> **AIM OF THE EXERCISE**: Wherever the string "сантиметрах" turns up in the data, copy the whole line.

Plain-text document sources

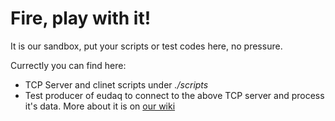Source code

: # Fire, play with it!
It is our sandbox, put your scripts or test codes here, no pressure.

Currectly you can find here:
* TCP Server and clinet scripts under *./scripts*
* Test producer of eudaq to connect to the above TCP server and process it's data. More about it is on [our wiki](https://github.com/HGCDAQ/eudaq/wiki/RpiTestProducer)

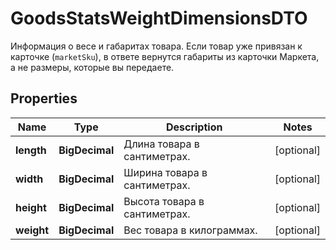 

# GoodsStatsWeightDimensionsDTO

Информация о весе и габаритах товара.  Если товар уже привязан к карточке (`marketSku`), в ответе вернутся габариты из карточки Маркета, а не размеры, которые вы передаете. 

## Properties

| Name | Type | Description | Notes |
|------------ | ------------- | ------------- | -------------|
|**length** | **BigDecimal** | Длина товара в сантиметрах. |  [optional] |
|**width** | **BigDecimal** | Ширина товара в сантиметрах. |  [optional] |
|**height** | **BigDecimal** | Высота товара в сантиметрах. |  [optional] |
|**weight** | **BigDecimal** | Вес товара в килограммах. |  [optional] |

> **REPLY**:
|**length** | **BigDecimal** | Длина товара в сантиметрах. |  [optional] |
|**width** | **BigDecimal** | Ширина товара в сантиметрах. |  [optional] |
|**height** | **BigDecimal** | Высота товара в сантиметрах. |  [optional] |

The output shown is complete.